| TASK GOAL |
Nothing below is to be printed except the lines between the line holding "- Color palette expansion" and the line holding "#### Priority Languages (Next Quarter)", inclusive, each exactly as it appears.

[Stored dataset items]
%%
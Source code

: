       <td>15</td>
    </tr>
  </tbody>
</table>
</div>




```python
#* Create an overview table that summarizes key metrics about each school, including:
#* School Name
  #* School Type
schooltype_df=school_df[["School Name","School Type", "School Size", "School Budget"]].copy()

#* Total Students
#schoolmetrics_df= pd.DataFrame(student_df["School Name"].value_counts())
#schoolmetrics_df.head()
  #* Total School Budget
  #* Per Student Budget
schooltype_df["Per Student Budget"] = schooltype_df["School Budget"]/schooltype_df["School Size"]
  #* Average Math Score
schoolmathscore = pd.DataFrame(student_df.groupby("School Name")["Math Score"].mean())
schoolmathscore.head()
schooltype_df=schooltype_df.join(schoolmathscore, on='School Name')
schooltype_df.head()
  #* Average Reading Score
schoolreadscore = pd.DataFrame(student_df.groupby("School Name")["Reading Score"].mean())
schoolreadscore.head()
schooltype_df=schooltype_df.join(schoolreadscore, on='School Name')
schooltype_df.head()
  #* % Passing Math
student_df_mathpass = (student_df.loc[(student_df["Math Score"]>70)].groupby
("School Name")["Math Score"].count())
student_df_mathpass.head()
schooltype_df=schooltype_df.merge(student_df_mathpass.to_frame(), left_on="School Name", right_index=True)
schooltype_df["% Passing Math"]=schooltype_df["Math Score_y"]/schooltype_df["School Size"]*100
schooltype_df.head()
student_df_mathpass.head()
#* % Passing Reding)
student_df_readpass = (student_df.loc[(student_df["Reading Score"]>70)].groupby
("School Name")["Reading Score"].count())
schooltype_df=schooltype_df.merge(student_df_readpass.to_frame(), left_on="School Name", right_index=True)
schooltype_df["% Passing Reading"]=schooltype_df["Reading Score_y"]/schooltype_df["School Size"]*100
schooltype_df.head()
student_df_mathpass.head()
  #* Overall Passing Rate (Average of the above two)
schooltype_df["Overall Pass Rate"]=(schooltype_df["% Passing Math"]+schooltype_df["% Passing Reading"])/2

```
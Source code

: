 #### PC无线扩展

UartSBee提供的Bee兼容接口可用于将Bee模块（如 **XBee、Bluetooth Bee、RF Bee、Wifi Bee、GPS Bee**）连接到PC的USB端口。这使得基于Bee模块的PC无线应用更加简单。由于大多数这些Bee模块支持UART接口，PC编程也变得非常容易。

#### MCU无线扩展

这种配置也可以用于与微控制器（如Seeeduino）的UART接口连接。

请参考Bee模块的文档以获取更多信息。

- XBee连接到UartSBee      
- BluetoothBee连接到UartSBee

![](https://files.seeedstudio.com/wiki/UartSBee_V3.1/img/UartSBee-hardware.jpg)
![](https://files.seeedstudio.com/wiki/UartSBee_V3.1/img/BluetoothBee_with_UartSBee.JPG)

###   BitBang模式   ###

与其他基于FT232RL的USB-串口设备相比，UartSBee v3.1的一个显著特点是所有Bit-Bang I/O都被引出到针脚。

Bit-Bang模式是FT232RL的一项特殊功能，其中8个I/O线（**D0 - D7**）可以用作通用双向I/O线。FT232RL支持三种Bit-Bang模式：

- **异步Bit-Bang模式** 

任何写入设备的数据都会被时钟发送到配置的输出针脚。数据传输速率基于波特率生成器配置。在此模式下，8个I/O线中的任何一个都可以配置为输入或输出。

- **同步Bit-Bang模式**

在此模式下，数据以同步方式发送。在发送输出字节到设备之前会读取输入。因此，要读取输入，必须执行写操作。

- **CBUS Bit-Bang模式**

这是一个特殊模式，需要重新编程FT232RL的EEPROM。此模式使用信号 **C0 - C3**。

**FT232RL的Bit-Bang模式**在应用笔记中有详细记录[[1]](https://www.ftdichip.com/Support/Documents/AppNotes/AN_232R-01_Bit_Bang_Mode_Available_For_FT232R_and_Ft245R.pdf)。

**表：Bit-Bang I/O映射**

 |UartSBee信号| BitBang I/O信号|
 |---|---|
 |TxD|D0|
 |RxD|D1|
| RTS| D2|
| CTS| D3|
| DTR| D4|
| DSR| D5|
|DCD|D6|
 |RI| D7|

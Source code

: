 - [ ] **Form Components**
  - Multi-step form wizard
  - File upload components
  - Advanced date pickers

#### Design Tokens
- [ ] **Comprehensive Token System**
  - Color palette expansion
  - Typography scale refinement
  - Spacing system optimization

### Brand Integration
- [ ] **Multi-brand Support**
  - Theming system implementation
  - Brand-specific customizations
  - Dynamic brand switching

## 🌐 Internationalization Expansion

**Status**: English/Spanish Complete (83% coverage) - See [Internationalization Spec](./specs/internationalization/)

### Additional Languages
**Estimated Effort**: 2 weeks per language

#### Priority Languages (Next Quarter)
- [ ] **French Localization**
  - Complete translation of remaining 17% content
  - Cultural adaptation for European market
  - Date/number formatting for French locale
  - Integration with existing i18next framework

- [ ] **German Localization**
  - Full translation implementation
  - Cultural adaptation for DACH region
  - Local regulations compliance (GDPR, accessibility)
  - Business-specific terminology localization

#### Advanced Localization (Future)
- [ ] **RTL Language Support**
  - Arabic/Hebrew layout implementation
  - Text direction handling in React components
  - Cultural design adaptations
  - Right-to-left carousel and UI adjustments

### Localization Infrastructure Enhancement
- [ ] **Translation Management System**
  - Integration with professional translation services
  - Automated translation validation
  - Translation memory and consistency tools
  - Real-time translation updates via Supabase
%%
| SOLVED PROBLEM |
  - Color palette expansion
  - Typography scale refinement
  - Spacing system optimization

### Brand Integration
- [ ] **Multi-brand Support**
  - Theming system implementation
  - Brand-specific customizations
  - Dynamic brand switching

## 🌐 Internationalization Expansion

**Status**: English/Spanish Complete (83% coverage) - See [Internationalization Spec](./specs/internationalization/)

### Additional Languages
**Estimated Effort**: 2 weeks per language

#### Priority Languages (Next Quarter)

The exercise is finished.